START SOURCE DATA

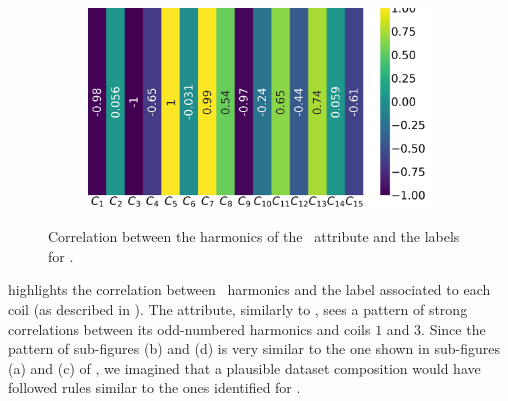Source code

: \begin{figure}[!ht]
\begin{subfigure}{0.49\linewidth}
	\end{subfigure}
	\begin{subfigure}{0.49\linewidth}
		\includegraphics[width=\linewidth]{img/qlp_corr/Bn_coil3.png}
	\end{subfigure}
	\caption{Correlation between the harmonics of the \bn\ attribute and the labels for \qlp.}
	\label{fig:bn-lcorr-qlp}
\end{figure}

 highlights the correlation between \bn\ harmonics and the label associated
to each coil (as described in ). The attribute, similarly to \an, sees a pattern
of strong correlations between its odd-numbered harmonics and coils $1$ and $3$. Since the pattern
of sub-figures (b) and (d) is very similar to the one shown in sub-figures (a) and (c) of
, we imagined that a plausible dataset composition would have followed rules
similar to the ones identified for \an.

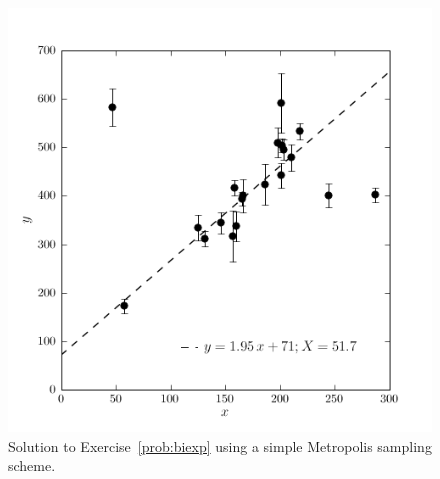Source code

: \documentclass[12pt,twoside]{article}
\newcommand{\problemname}{Exercise}
\newcounter{problem}
\begin{document}
\clearpage
\begin{figure}[H]
\includegraphics[]{ex6c.png}
\caption{Solution to \problemname~\ref{prob:biexp} using a simple Metropolis sampling scheme.}\label{fig:biexpc}
\end{figure}
\end{document}
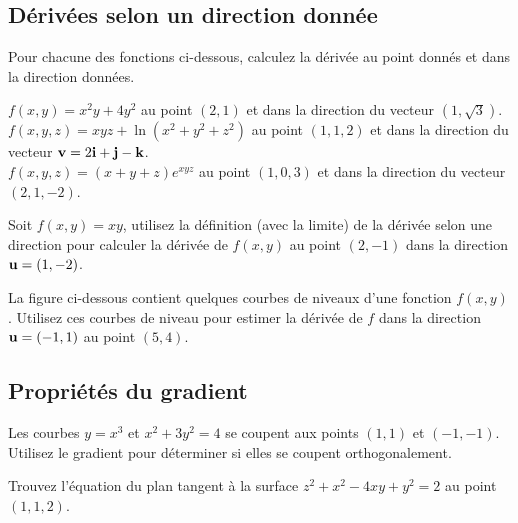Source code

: \subsection{Dérivées selon un direction donnée}

\begin{question}[\eng]
Pour chacune des fonctions ci-dessous, calculez la dérivée au point
donnés et dans la direction données.

 $\displaystyle f(x,y)=x^2y+4y^2$ au point $(2,1)$ et dans la
direction du vecteur $(1,\sqrt{3})$. \\
 $\displaystyle f(x,y,z) = xyz + \ln(x^2+y^2+z^2)$ au point
$(1,1,2)$ et dans la direction du vecteur
$\displaystyle \mathbf{v} = 2\mathbf{i} + \mathbf{j} - \mathbf{k}$.\\
 $\displaystyle f(x,y,z) = (x+y+z) e^{xyz}$ au point $(1,0,3)$
et dans la direction du vecteur $(2,1,-2)$.
\label{15Q10}
\end{question}

\begin{question}[\eng]
Soit $f(x,y) = xy$, utilisez la définition (avec la
limite) de la dérivée selon une direction pour calculer la dérivée
de $f(x,y)$ au point $(2,-1)$ dans la direction $\mathbf{u} = (1,-2)$.
\label{15Q11}
\end{question}

\begin{question}[\eng]
La figure ci-dessous contient quelques courbes de niveaux d'une
fonction $f(x,y)$.  Utilisez ces courbes de niveau pour estimer la
dérivée de $f$ dans la direction $\mathbf{u} = (-1,1)$ au point $(5,4)$. 
\label{15Q12}
\end{question}

\subsection{Propriétés du gradient}

\begin{question}[\eng]
Les courbes $y =x^3$ et $x^2 + 3 y^2 = 4$ se coupent aux points $(1,1)$
et $(-1,-1)$.  Utilisez le gradient pour déterminer si elles se
coupent orthogonalement.
\label{15Q13}
\end{question}

\begin{question}[\eng]
Trouvez l'équation du plan tangent à la surface
$z^2 + x^2 - 4xy + y^2 = 2$ au point $(1,1,2)$.
\label{15Q14}
\end{question}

END SOURCE DATA

» **WHAT THE EXERCISE ASKS**: All lines from the one that holds "au point $(1,0,3)$" to the end of the entries above must be transcribed exactly, both ends included, and no others.

» **TASK SOLUTION**:
 $\displaystyle f(x,y,z) = (x+y+z) e^{xyz}$ au point $(1,0,3)$
et dans la direction du vecteur $(2,1,-2)$.
\label{15Q10}
\end{question}

\begin{question}[\eng]
Soit $f(x,y) = xy$, utilisez la définition (avec la
limite) de la dérivée selon une direction pour calculer la dérivée
de $f(x,y)$ au point $(2,-1)$ dans la direction $\mathbf{u} = (1,-2)$.
\label{15Q11}
\end{question}

\begin{question}[\eng]
La figure ci-dessous contient quelques courbes de niveaux d'une
fonction $f(x,y)$.  Utilisez ces courbes de niveau pour estimer la
dérivée de $f$ dans la direction $\mathbf{u} = (-1,1)$ au point $(5,4)$. 
\label{15Q12}
\end{question}

\subsection{Propriétés du gradient}

\begin{question}[\eng]
Les courbes $y =x^3$ et $x^2 + 3 y^2 = 4$ se coupent aux points $(1,1)$
et $(-1,-1)$.  Utilisez le gradient pour déterminer si elles se
coupent orthogonalement.
\label{15Q13}
\end{question}

\begin{question}[\eng]
Trouvez l'équation du plan tangent à la surface
$z^2 + x^2 - 4xy + y^2 = 2$ au point $(1,1,2)$.
\label{15Q14}
\end{question}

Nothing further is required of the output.